#### Data for analysis

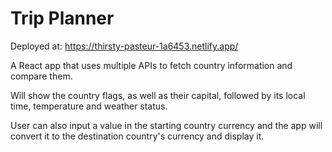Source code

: # Trip Planner

Deployed at: https://thirsty-pasteur-1a6453.netlify.app/

A React app that uses multiple APIs to fetch country information and compare them.

Will show the country flags, as well as their capital, followed by its local time, temperature and weather status.

User can also input a value in the starting country currency and the app will convert it to the destination country's currency and display it.
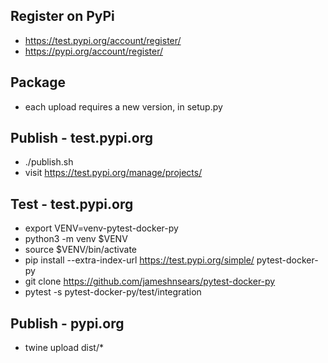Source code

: ## Register on PyPi
* https://test.pypi.org/account/register/
* https://pypi.org/account/register/

## Package
* each upload requires a new version, in setup.py

## Publish - test.pypi.org
* ./publish.sh
* visit https://test.pypi.org/manage/projects/

## Test - test.pypi.org
* export VENV=venv-pytest-docker-py
* python3 -m venv $VENV
* source $VENV/bin/activate
* pip install --extra-index-url https://test.pypi.org/simple/ pytest-docker-py
* git clone https://github.com/jameshnsears/pytest-docker-py
* pytest -s pytest-docker-py/test/integration

## Publish - pypi.org
* twine upload dist/*
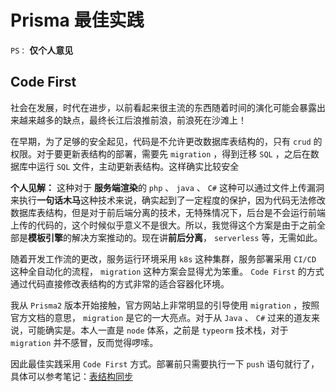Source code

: # Prisma 最佳实践

`PS：` **仅个人意见**

## Code First

社会在发展，时代在进步，以前看起来很主流的东西随着时间的演化可能会暴露出来越来越多的缺点，最终长江后浪推前浪，前浪死在沙滩上！

在早期，为了足够的安全起见，代码是不允许更改数据库表结构的，只有 `crud` 的权限。对于要更新表结构的部署，需要先 `migration` ，得到迁移 `SQL` ，之后在数据库中运行 `SQL` 文件，主动更新表结构。这样确实比较安全

**个人见解：** 这种对于 **服务端渲染**的 `php` 、 `java` 、 `C#` 这种可以通过文件上传漏洞来执行**一句话木马**这种技术来说，确实起到了一定程度的保护，因为代码无法修改数据库表结构，但是对于前后端分离的技术，无特殊情况下，后台是不会运行前端上传的代码的，这个时候似乎意义不是很大。所以，我觉得这个方案是由于之前全部是**模板引擎**的解决方案推动的。现在讲**前后分离**， `serverless` 等，无需如此。

随着开发工作流的更改，服务运行环境采用 `k8s` 这种集群，服务部署采用 `CI/CD` 这种全自动化的流程， `migration` 这种方案会显得尤为笨重。 `Code First` 的方式通过代码直接修改表结构的方式非常的适合容器化环境。

我从 `Prisma2` 版本开始接触，官方网站上非常明显的引导使用 `migration` ，按照官方文档的意思， `migration` 是它的一大亮点。对于从 `Java` 、 `C#` 过来的道友来说，可能确实是。本人一直是 `node` 体系，之前是 `typeorm` 技术栈，对于 `migration` 并不感冒，反而觉得啰嗦。

因此最佳实践采用 `Code First` 方式。部署前只需要执行一下 `push` 语句就行了，具体可以参考笔记：[表结构同步](表结构同步/README.md)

########

- Instructions for the task
What is the number of lines in the data holding the word "upload"? Reply with that number only.

- Solution to the problem
2